– И что ж теперь делать, – совсем растерялся он.
– Прощения просить.
– Так сами ж говорите – не за что.
– Так у себя самого и просить, что сам себе горе придумал на ровном месте-то, чтоб самого себя простить и не дергаться.
– Так почему у себя-то? Может, у Бога?
– Так тебя что ли Бог наказывает? Сам себя и наказываешь, выдумал, испугался и боишься, что попадет.
– А у Бога тогда чего просить?
Старуха прищурилась, занесла правую руку широким полукругом, и воткнула большой палец ее в середину лба Виктора Андреевича:
– Тебе, мил человек, ума надо просить, для начала…
Справа мелькнула тень, и он замолчал. Сразу, моментально, без каких-либо переходов сник. Вот был человек веселый, и вдруг на его месте откуда ни возьмись взялся ссутулившийся поникший старик.
Он ненавидел себя в эти моменты. Но поделать ничего не мог. Он всегда видел эту тень. Случись однажды ему обнаружить, что она исчезла, он бы волновался гораздо больше, чем в тот момент, когда бы услышал звуки ангельских труб, возвещающих конец мира.
Ему было двенадцать, когда это впервые случилось. Стоял теплый апрельский день: первая жара плавила тело, бетонные нависающие здания, подступая ближе, чем обычно, наваливались на человека всей своей неуклюжей тоской, а черемуха дурманила ароматом будущего счастья.

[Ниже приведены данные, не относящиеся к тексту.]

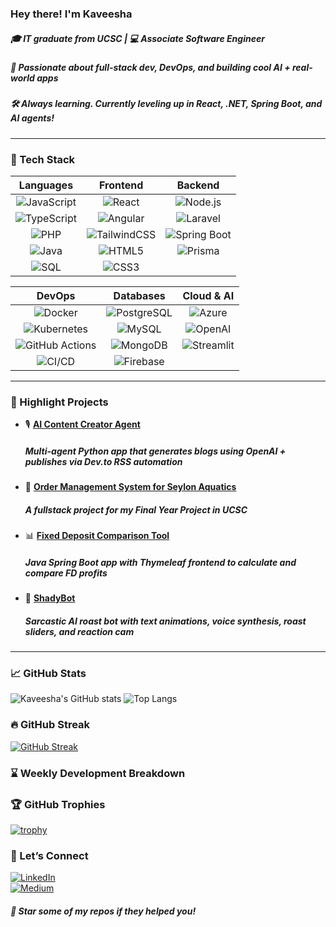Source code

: 

### Hey there! I'm Kaveesha

##### 🎓 IT graduate from UCSC | 💻 Associate Software Engineer  
##### 🚀 Passionate about full-stack dev, DevOps, and building cool AI + real-world apps  
##### 🛠 Always learning. Currently leveling up in React, .NET, Spring Boot, and AI agents!

---

### 🧰 Tech Stack

| **Languages** | **Frontend** | **Backend** |
|:-------------:|:------------:|:-----------:|
| ![JavaScript](https://img.shields.io/badge/JavaScript-F7DF1E?style=flat&logo=javascript&logoColor=black) | ![React](https://img.shields.io/badge/React-20232A?style=flat&logo=react&logoColor=61DAFB) | ![Node.js](https://img.shields.io/badge/Node.js-339933?style=flat&logo=nodedotjs&logoColor=white) |
| ![TypeScript](https://img.shields.io/badge/TypeScript-3178C6?style=flat&logo=typescript&logoColor=white) | ![Angular](https://img.shields.io/badge/Angular-DD0031?style=flat&logo=angular&logoColor=white) | ![Laravel](https://img.shields.io/badge/Laravel-FF2D20?style=flat&logo=laravel&logoColor=white) |
| ![PHP](https://img.shields.io/badge/PHP-777BB4?style=flat&logo=php&logoColor=white) | ![TailwindCSS](https://img.shields.io/badge/Tailwind_CSS-38B2AC?style=flat&logo=tailwind-css&logoColor=white) | ![Spring Boot](https://img.shields.io/badge/Spring_Boot-6DB33F?style=flat&logo=spring-boot&logoColor=white) |
| ![Java](https://img.shields.io/badge/Java-007396?style=flat&logo=java&logoColor=white) | ![HTML5](https://img.shields.io/badge/HTML5-E34F26?style=flat&logo=html5&logoColor=white) | ![Prisma](https://img.shields.io/badge/Prisma-2D3748?style=flat&logo=prisma&logoColor=white) |
| ![SQL](https://img.shields.io/badge/SQL-4479A1?style=flat&logo=mysql&logoColor=white) | ![CSS3](https://img.shields.io/badge/CSS3-1572B6?style=flat&logo=css3&logoColor=white) | |


| **DevOps** | **Databases** | **Cloud & AI** |
|:----------:|:-------------:|:--------------:|
| ![Docker](https://img.shields.io/badge/Docker-2496ED?style=flat&logo=docker&logoColor=white) | ![PostgreSQL](https://img.shields.io/badge/PostgreSQL-4169E1?style=flat&logo=postgresql&logoColor=white) | ![Azure](https://img.shields.io/badge/Azure-0078D4?style=flat&logo=microsoftazure&logoColor=white) |
| ![Kubernetes](https://img.shields.io/badge/Kubernetes-326CE5?style=flat&logo=kubernetes&logoColor=white) | ![MySQL](https://img.shields.io/badge/MySQL-4479A1?style=flat&logo=mysql&logoColor=white) | ![OpenAI](https://img.shields.io/badge/OpenAI-412991?style=flat&logo=openai&logoColor=white) |
| ![GitHub Actions](https://img.shields.io/badge/GitHub_Actions-2088FF?style=flat&logo=github-actions&logoColor=white) | ![MongoDB](https://img.shields.io/badge/MongoDB-47A248?style=flat&logo=mongodb&logoColor=white) | ![Streamlit](https://img.shields.io/badge/Streamlit-FF4B4B?style=flat&logo=streamlit&logoColor=white) |
| ![CI/CD](https://img.shields.io/badge/CI%2FCD-007ACC?style=flat) | ![Firebase](https://img.shields.io/badge/Firebase-FFCA28?style=flat&logo=firebase&logoColor=black) | |




---


### 🧩 Highlight Projects

- 🎙️ **[AI Content Creator Agent](https://github.com/kaveeshagim/ai-content-creator-agent)**  
  ##### Multi-agent Python app that generates blogs using OpenAI + publishes via Dev.to RSS automation

- 📝 **[Order Management System for Seylon Aquatics](https://github.com/kaveeshagim/seylon-aquatics)**  
  ##### A fullstack project for my Final Year Project in UCSC

- 📊 **[Fixed Deposit Comparison Tool](https://github.com/kaveeshagim/fd-calulator-comparison-tool)**  
  ##### Java Spring Boot app with Thymeleaf frontend to calculate and compare FD profits

- 🤖 **[ShadyBot](https://github.com/kaveeshagim/shady-bot)**  
  ##### Sarcastic AI roast bot with text animations, voice synthesis, roast sliders, and reaction cam

---

### 📈 GitHub Stats

![Kaveesha's GitHub stats](https://github-readme-stats.vercel.app/api?username=kaveeshagim&show_icons=true&theme=tokyonight)
![Top Langs](https://github-readme-stats.vercel.app/api/top-langs/?username=kaveeshagim&layout=compact&theme=tokyonight)

### 🔥 GitHub Streak

[![GitHub Streak](https://streak-stats.demolab.com?user=kaveeshagim&theme=default)](https://git.io/streak-stats)

### ⌛ Weekly Development Breakdown
<!--START_SECTION:waka-->
<!--END_SECTION:waka-->

### 🏆 GitHub Trophies

[![trophy](https://github-profile-trophy.vercel.app/?username=kaveeshagim&theme=flat)](https://github.com/ryo-ma/github-profile-trophy)

### 💬 Let’s Connect

[![LinkedIn](https://img.shields.io/badge/LinkedIn-blue?style=flat&logo=linkedin)](www.linkedin.com/in/kaveesha-welivitigoda-6593b5280)  
[![Medium](https://img.shields.io/badge/Medium-12100E?style=flat&logo=medium&logoColor=white)](https://medium.com/@thealgorithmicgambit) 

##### 🌟 Star some of my repos if they helped you!
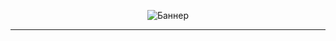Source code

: <p align="center">
 <img src="https://raw.githubusercontent.com/DEViantUA/Zenka/refs/heads/main/readme/banner.png" alt="Баннер"/>
</p>

____
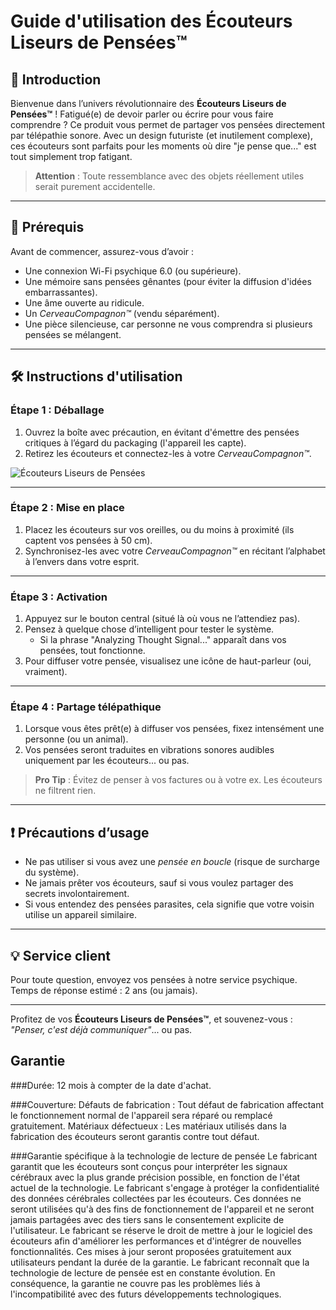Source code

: # Guide d'utilisation des Écouteurs Liseurs de Pensées™

## 🎉 Introduction  
Bienvenue dans l’univers révolutionnaire des **Écouteurs Liseurs de Pensées™** ! Fatigué(e) de devoir parler ou écrire pour vous faire comprendre ? Ce produit vous permet de partager vos pensées directement par télépathie sonore. Avec un design futuriste (et inutilement complexe), ces écouteurs sont parfaits pour les moments où dire "je pense que..." est tout simplement trop fatigant.  

> **Attention** : Toute ressemblance avec des objets réellement utiles serait purement accidentelle.

---

## 🔧 Prérequis  
Avant de commencer, assurez-vous d’avoir :  
- Une connexion Wi-Fi psychique 6.0 (ou supérieure).  
- Une mémoire sans pensées gênantes (pour éviter la diffusion d'idées embarrassantes).  
- Une âme ouverte au ridicule.  
- Un *CerveauCompagnon™* (vendu séparément).  
- Une pièce silencieuse, car personne ne vous comprendra si plusieurs pensées se mélangent.

---

## 🛠️ Instructions d'utilisation  

### Étape 1 : Déballage  
1. Ouvrez la boîte avec précaution, en évitant d'émettre des pensées critiques à l’égard du packaging (l'appareil les capte).  
2. Retirez les écouteurs et connectez-les à votre *CerveauCompagnon™*.  

![Écouteurs Liseurs de Pensées](https://via.placeholder.com/300x200)  

---

### Étape 2 : Mise en place  
1. Placez les écouteurs sur vos oreilles, ou du moins à proximité (ils captent vos pensées à 50 cm).  
2. Synchronisez-les avec votre *CerveauCompagnon™* en récitant l’alphabet à l’envers dans votre esprit.  

---

### Étape 3 : Activation  
1. Appuyez sur le bouton central (situé là où vous ne l’attendiez pas).  
2. Pensez à quelque chose d’intelligent pour tester le système.  
   - Si la phrase "Analyzing Thought Signal..." apparaît dans vos pensées, tout fonctionne.  
3. Pour diffuser votre pensée, visualisez une icône de haut-parleur (oui, vraiment).  

---

### Étape 4 : Partage télépathique  
1. Lorsque vous êtes prêt(e) à diffuser vos pensées, fixez intensément une personne (ou un animal).  
2. Vos pensées seront traduites en vibrations sonores audibles uniquement par les écouteurs... ou pas.  

> **Pro Tip** : Évitez de penser à vos factures ou à votre ex. Les écouteurs ne filtrent rien.  

---

## ❗ Précautions d’usage  
- Ne pas utiliser si vous avez une *pensée en boucle* (risque de surcharge du système).  
- Ne jamais prêter vos écouteurs, sauf si vous voulez partager des secrets involontairement.  
- Si vous entendez des pensées parasites, cela signifie que votre voisin utilise un appareil similaire.  

---

## 💡 Service client  
Pour toute question, envoyez vos pensées à notre service psychique. Temps de réponse estimé : 2 ans (ou jamais).  

---

Profitez de vos **Écouteurs Liseurs de Pensées™**, et souvenez-vous : *"Penser, c'est déjà communiquer"*... ou pas.  

## Garantie 
###Durée: 
12 mois à compter de la date d'achat.

###Couverture:
Défauts de fabrication : Tout défaut de fabrication affectant le fonctionnement normal de l'appareil sera réparé ou remplacé gratuitement.
Matériaux défectueux : Les matériaux utilisés dans la fabrication des écouteurs seront garantis contre tout défaut.

###Garantie spécifique à la technologie de lecture de pensée
Le fabricant garantit que les écouteurs sont conçus pour interpréter les signaux cérébraux avec la plus grande précision possible, en fonction de l'état actuel de la technologie.
Le fabricant s'engage à protéger la confidentialité des données cérébrales collectées par les écouteurs. Ces données ne seront utilisées qu'à des fins de fonctionnement de l'appareil et ne seront jamais partagées avec des tiers sans le consentement explicite de l'utilisateur.
Le fabricant se réserve le droit de mettre à jour le logiciel des écouteurs afin d'améliorer les performances et d'intégrer de nouvelles fonctionnalités. Ces mises à jour seront proposées gratuitement aux utilisateurs pendant la durée de la garantie.
Le fabricant reconnaît que la technologie de lecture de pensée est en constante évolution. En conséquence, la garantie ne couvre pas les problèmes liés à l'incompatibilité avec des futurs développements technologiques.
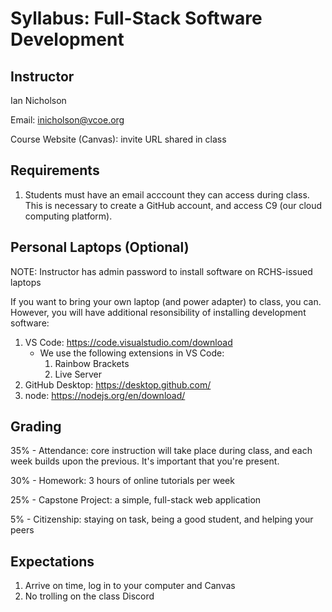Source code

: # Syllabus: Full-Stack Software Development

## Instructor

Ian Nicholson

Email: inicholson@vcoe.org

Course Website (Canvas): invite URL shared in class

## Requirements

1. Students must have an email acccount they can access during class. This is necessary to create a GitHub account, and access C9 (our cloud computing platform).

## Personal Laptops (Optional)

NOTE: Instructor has admin password to install software on RCHS-issued laptops

If you want to bring your own laptop (and power adapter) to class, you can. However, you will have additional resonsibility of installing development software:

1. VS Code: https://code.visualstudio.com/download
    * We use the following extensions in VS Code:
      1. Rainbow Brackets
      2. Live Server
2. GitHub Desktop: https://desktop.github.com/
3. node: https://nodejs.org/en/download/

## Grading

35% - Attendance: core instruction will take place during class, and each week builds upon the previous. It's important that you're present.

30% - Homework: 3 hours of online tutorials per week

25% - Capstone Project: a simple, full-stack web application

5% - Citizenship: staying on task, being a good student, and helping your peers

## Expectations

1. Arrive on time, log in to your computer and Canvas
3. No trolling on the class Discord
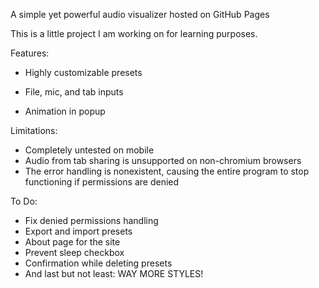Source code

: A simple yet powerful audio visualizer hosted on GitHub Pages

This is a little project I am working on for learning purposes.

Features:

- Highly customizable presets

- File, mic, and tab inputs

- Animation in popup

Limitations:
- Completely untested on mobile
- Audio from tab sharing is unsupported on non-chromium browsers
- The error handling is nonexistent, causing the entire program to stop functioning if permissions are denied

To Do:
- Fix denied permissions handling
- Export and import presets
- About page for the site
- Prevent sleep checkbox
- Confirmation while deleting presets
- And last but not least: WAY MORE STYLES!
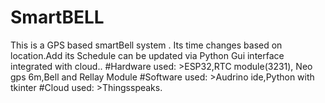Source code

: # SmartBELL
This is a GPS based smartBell system . Its time changes based on location.Add its Schedule can be updated via Python Gui interface integrated with cloud..
#Hardware used:
         >ESP32,RTC module(3231), Neo gps 6m,Bell and Rellay Module
#Software used:
         >Audrino ide,Python with tkinter 
#Cloud used:
         >Thingsspeaks.
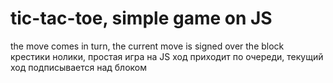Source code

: # tic-tac-toe, simple game on JS
the move comes in turn, the current move is signed over the block
крестики нолики, простая игра на JS
ход приходит по очереди, текущий ход подписывается над блоком
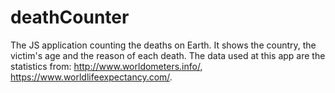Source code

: # deathCounter
The JS application counting the deaths on Earth.
It shows the country, the victim's age and the reason of each death.
The data used at this app are the statistics from:
http://www.worldometers.info/,
https://www.worldlifeexpectancy.com/.
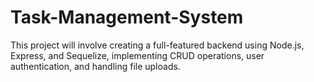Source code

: # Task-Management-System
This project will involve creating a full-featured backend using Node.js, Express, and Sequelize, implementing CRUD operations, user authentication, and handling file uploads.
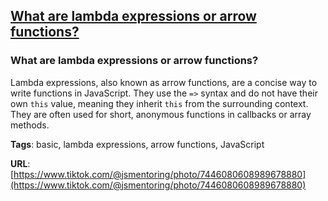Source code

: ## [What are lambda expressions or arrow functions?](#what-are-lambda-expressions-or-arrow-functions)

### What are lambda expressions or arrow functions?

Lambda expressions, also known as arrow functions, are a concise way to write functions in JavaScript. They use the `=>` syntax and do not have their own `this` value, meaning they inherit `this` from the surrounding context. They are often used for short, anonymous functions in callbacks or array methods.

**Tags**: basic, lambda expressions, arrow functions, JavaScript

**URL**: [https://www.tiktok.com/@jsmentoring/photo/7446080608989678880](https://www.tiktok.com/@jsmentoring/photo/7446080608989678880)
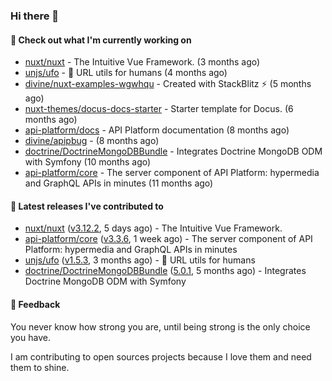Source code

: ### Hi there 👋

#### 👷 Check out what I'm currently working on

- [nuxt/nuxt](https://github.com/nuxt/nuxt) - The Intuitive Vue Framework. (3 months ago)
- [unjs/ufo](https://github.com/unjs/ufo) - 🔗 URL utils for humans (4 months ago)
- [divine/nuxt-examples-wgwhqu](https://github.com/divine/nuxt-examples-wgwhqu) - Created with StackBlitz ⚡️ (5 months ago)
- [nuxt-themes/docus-docs-starter](https://github.com/nuxt-themes/docus-docs-starter) - Starter template for Docus. (6 months ago)
- [api-platform/docs](https://github.com/api-platform/docs) - API Platform documentation (8 months ago)
- [divine/apipbug](https://github.com/divine/apipbug) -  (8 months ago)
- [doctrine/DoctrineMongoDBBundle](https://github.com/doctrine/DoctrineMongoDBBundle) - Integrates Doctrine MongoDB ODM with Symfony (10 months ago)
- [api-platform/core](https://github.com/api-platform/core) - The server component of API Platform: hypermedia and GraphQL APIs in minutes (11 months ago)

#### 🔭 Latest releases I've contributed to

- [nuxt/nuxt](https://github.com/nuxt/nuxt) ([v3.12.2](https://github.com/nuxt/nuxt/releases/tag/v3.12.2), 5 days ago) - The Intuitive Vue Framework.
- [api-platform/core](https://github.com/api-platform/core) ([v3.3.6](https://github.com/api-platform/core/releases/tag/v3.3.6), 1 week ago) - The server component of API Platform: hypermedia and GraphQL APIs in minutes
- [unjs/ufo](https://github.com/unjs/ufo) ([v1.5.3](https://github.com/unjs/ufo/releases/tag/v1.5.3), 3 months ago) - 🔗 URL utils for humans
- [doctrine/DoctrineMongoDBBundle](https://github.com/doctrine/DoctrineMongoDBBundle) ([5.0.1](https://github.com/doctrine/DoctrineMongoDBBundle/releases/tag/5.0.1), 5 months ago) - Integrates Doctrine MongoDB ODM with Symfony

#### 💬 Feedback
You never know how strong you are, until being strong is the only choice you have.

I am contributing to open sources projects because I love them and need them to shine.
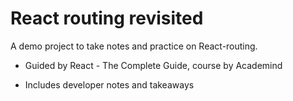 # React routing revisited

A demo project to take notes and practice on React-routing.

- Guided by React - The Complete Guide, course by Academind

- Includes developer notes and takeaways
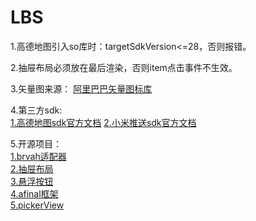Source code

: # LBS
1.高德地图引入so库时：targetSdkVersion<=28，否则报错。  

2.抽屉布局必须放在最后渲染，否则item点击事件不生效。  

3.矢量图来源：
[阿里巴巴矢量图标库](https://www.iconfont.cn/home/index?spm=a313x.7781069.1998910419.2)  

4.第三方sdk:  
[1.高德地图sdk官方文档](https://lbs.amap.com/api/android-sdk/summary/)
[2.小米推送sdk官方文档](https://dev.mi.com/console/doc/detail?pId=41)  

5.开源项目：  
    [1.brvah适配器](http://www.recyclerview.org/)  
    [2.抽屉布局](https://github.com/HeinrichReimer/material-drawer)  
    [3.悬浮按钮](https://github.com/Clans/FloatingActionButton)  
    [4.afinal框架](https://github.com/yangfuhai/afinal)  
    [5.pickerView](https://codechina.csdn.net/mirrors/bigkoo/android-pickerview?utm_source=csdn_github_accelerator)

    
               
    






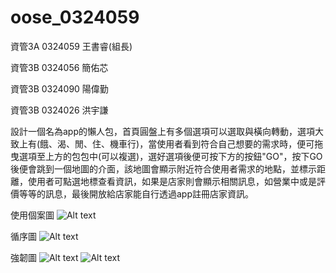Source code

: # oose_0324059
資管3A 0324059 王書睿(組長)

資管3B 0324056 簡佑芯

資管3B 0324090 陽偉勤

資管3B 0324026 洪宇謙

設計一個名為app的懶人包，首頁圓盤上有多個選項可以選取與橫向轉動，選項大致上有(餓、渴、閒、住、機車行)，當使用者看到符合自己想要的需求時，便可拖曳選項至上方的包包中(可以複選)，選好選項後便可按下方的按鈕"GO"，按下GO後便會跳到一個地圖的介面，該地圖會顯示附近符合使用者需求的地點，並標示距離，使用者可點選地標查看資訊，如果是店家則會顯示相關訊息，如營業中或是評價等等的訊息，最後開放給店家能自行透過app註冊店家資訊。

使用個案圖
![Alt text](http://imgur.com/WkPLOS2.jpg)

循序圖
![Alt text](http://i.imgur.com/Pfp4XRq.jpg)

強韌圖
![Alt text](http://i.imgur.com/zn48WRF.png)
![Alt text](http://i.imgur.com/g2k68In.png)
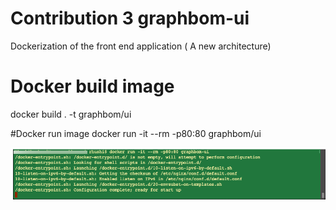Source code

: # Contribution 3 graphbom-ui
Dockerization of the front end application ( A new architecture)

# Docker build image
docker build . -t graphbom/ui

#Docker run image
docker run -it --rm -p80:80 graphbom/ui

![Alt text](/frontend-ui.png)

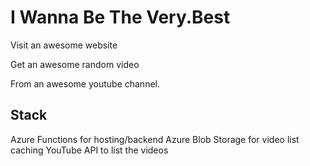 ﻿# I Wanna Be The Very.Best

Visit an awesome website

Get an awesome random video

From an awesome youtube channel.

## Stack

Azure Functions for hosting/backend
Azure Blob Storage for video list caching
YouTube API to list the videos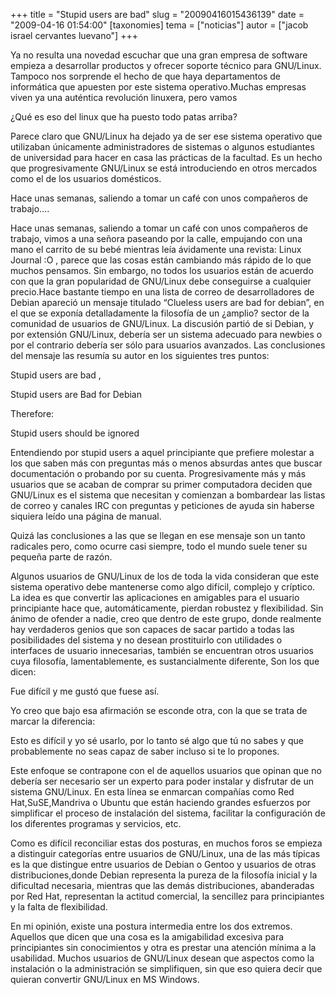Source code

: +++
title = "Stupid users are bad"
slug = "20090416015436139"
date = "2009-04-16 01:54:00"
[taxonomies]
tema = ["noticias"]
autor = ["jacob israel cervantes luevano"]
+++

Ya no resulta una novedad escuchar que una gran empresa de software
empieza a desarrollar productos y ofrecer soporte técnico para
GNU/Linux. Tampoco nos sorprende el hecho de que haya departamentos de
informática que apuesten por este sistema operativo.Muchas empresas
viven ya una auténtica revolución linuxera, pero vamos

¿Qué es eso del linux que ha puesto todo patas arriba?

Parece claro que GNU/Linux ha dejado ya de ser ese sistema operativo que
utilizaban únicamente administradores de sistemas o algunos estudiantes
de universidad para hacer en casa las prácticas de la facultad. Es un
hecho que progresivamente GNU/Linux se está introduciendo en otros
mercados como el de los usuarios domésticos.

Hace unas semanas, saliendo a tomar un café con unos compañeros de
trabajo….

<!-- more -->
Hace unas semanas, saliendo a tomar un café con unos compañeros de
trabajo, vimos a una señora paseando por la calle, empujando con una
mano el carrito de su bebé mientras leía ávidamente una revista: Linux
Journal :O , parece que las cosas están cambiando más rápido de lo que
muchos pensamos. Sin embargo, no todos los usuarios están de acuerdo con
que la gran popularidad de GNU/Linux debe conseguirse a cualquier
precio.Hace bastante tiempo en una lista de correo de desarrolladores de
Debian apareció un mensaje titulado “Clueless users are bad for debian”,
en el que se exponía detalladamente la filosofía de un ¿amplio? sector
de la comunidad de usuarios de GNU/Linux. La discusión partió de si
Debian, y por extensión GNU/Linux, debería ser un sistema adecuado para
newbies o por el contrario debería ser sólo para usuarios avanzados. Las
conclusiones del mensaje las resumía su autor en los siguientes tres
puntos:

Stupid users are bad ,

Stupid users are Bad for Debian

Therefore:

Stupid users should be ignored

Entendiendo por stupid users a aquel principiante que prefiere molestar
a los que saben más con preguntas más o menos absurdas antes que buscar
documentación o probando por su cuenta. Progresivamente más y más
usuarios que se acaban de comprar su primer computadora deciden que
GNU/Linux es el sistema que necesitan y comienzan a bombardear las
listas de correo y canales IRC con preguntas y peticiones de ayuda sin
haberse siquiera leído una página de manual.

Quizá las conclusiones a las que se llegan en ese mensaje son un tanto
radicales pero, como ocurre casi siempre, todo el mundo suele tener su
pequeña parte de razón.

Algunos usuarios de GNU/Linux de los de toda la vida consideran que este
sistema operativo debe mantenerse como algo difícil, complejo y
críptico. La idea es que convertir las aplicaciones en amigables para el
usuario principiante hace que, automáticamente, pierdan robustez y
flexibilidad. Sin ánimo de ofender a nadie, creo que dentro de este
grupo, donde realmente hay verdaderos genios que son capaces de sacar
partido a todas las posibilidades del sistema y no desean prostituirlo
con utilidades o interfaces de usuario innecesarias, también se
encuentran otros usuarios cuya filosofía, lamentablemente, es
sustancialmente diferente, Son los que dicen:

Fue difícil y me gustó que fuese así.

Yo creo que bajo esa afirmación se esconde otra, con la que se trata de
marcar la diferencia:

Esto es difícil y yo sé usarlo, por lo tanto sé algo que tú no sabes y
que probablemente no seas capaz de saber incluso si te lo propones.

Este enfoque se contrapone con el de aquellos usuarios que opinan que no
debería ser necesario ser un experto para poder instalar y disfrutar de
un sistema GNU/Linux. En esta línea se enmarcan compañías como Red
Hat,SuSE,Mandriva o Ubuntu que están haciendo grandes esfuerzos por
simplificar el proceso de instalación del sistema, facilitar la
configuración de los diferentes programas y servicios, etc.

Como es difícil reconciliar estas dos posturas, en muchos foros se
empieza a distinguir categorías entre usuarios de GNU/Linux, una de las
más típicas es la que distingue entre usuarios de Debian o Gentoo y
usuarios de otras distribuciones,donde Debian representa la pureza de la
filosofía inicial y la dificultad necesaria, mientras que las demás
distribuciones, abanderadas por Red Hat, representan la actitud
comercial, la sencillez para principiantes y la falta de flexibilidad.

En mi opinión, existe una postura intermedia entre los dos extremos.
Aquellos que dicen que una cosa es la amigabilidad excesiva para
principiantes sin conocimientos y otra es prestar una atención mínima a
la usabilidad. Muchos usuarios de GNU/Linux desean que aspectos como la
instalación o la administración se simplifiquen, sin que eso quiera
decir que quieran convertir GNU/Linux en MS Windows.

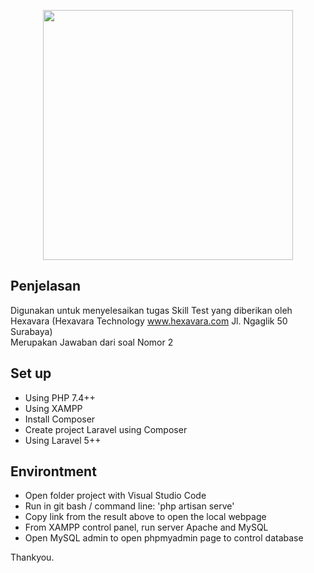 <p align="center"><a href="https://laravel.com" target="_blank"><img src="https://raw.githubusercontent.com/laravel/art/master/logo-lockup/5%20SVG/2%20CMYK/1%20Full%20Color/laravel-logolockup-cmyk-red.svg" width="400"></a></p>

## Penjelasan

Digunakan untuk menyelesaikan tugas Skill Test yang diberikan oleh Hexavara (Hexavara Technology www.hexavara.com Jl. Ngaglik 50 Surabaya)<br>
Merupakan Jawaban dari soal Nomor 2<br>


## Set up

- Using PHP 7.4++
- Using XAMPP
- Install Composer
- Create project Laravel using Composer
- Using Laravel 5++

## Environtment

- Open folder project with Visual Studio Code
- Run in git bash / command line: 'php artisan serve'
- Copy link from the result above to open the local webpage
- From XAMPP control panel, run server Apache and MySQL
- Open MySQL admin to open phpmyadmin page to control database

Thankyou.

В такие дни тянет к реке, к траве, к оголившейся черной влажной земле, куда угодно, лишь бы вырваться и увидеть небо на сколько хватает глаз, увидеть огромный простор, не прерываемый уродливой геометрией многоэтажных строений и не вспоротый разрезами проводов. Вырваться туда, где нет ограничений, где можно бежать, не утыкаясь в углы подворотен, мчаться и кричать хоть что-нибудь, неважно что, но обязательно во весь голос, и быть громче всех: громче ворон, радиопередач, полицейских свистков и пожарных сирен. Бежать и кричать, и быть единственным между небом и землёй, и быть самим этим небом и этой землёй. И упасть, и перекатываться, долго-долго меняя местами верх и низ, и, наконец, перемешать их до того состояния, чтобы совсем стало непонятно, где что находится. А потом встать и превратить головокружительный хаос в новый порядок. Поставить лазурь над головой, набросав на нее прозрачных сеток из облаков, укрепить твердь под ногами, замазать плеши ее зеленью и желтыми цветами, и назвать их мать-и-мачеха, рассовать мелких птиц между двух этих огромных пространств, дать им голос и узнать их по нему, плеснуть в ямы и трещины зеркала водной глади, набрать воздуха побольше и дуть, пуская рябь по этим зеркалам, чтоб не так точно повторяли небеса и чтобы ненароком не перепутать снова местами небо и землю.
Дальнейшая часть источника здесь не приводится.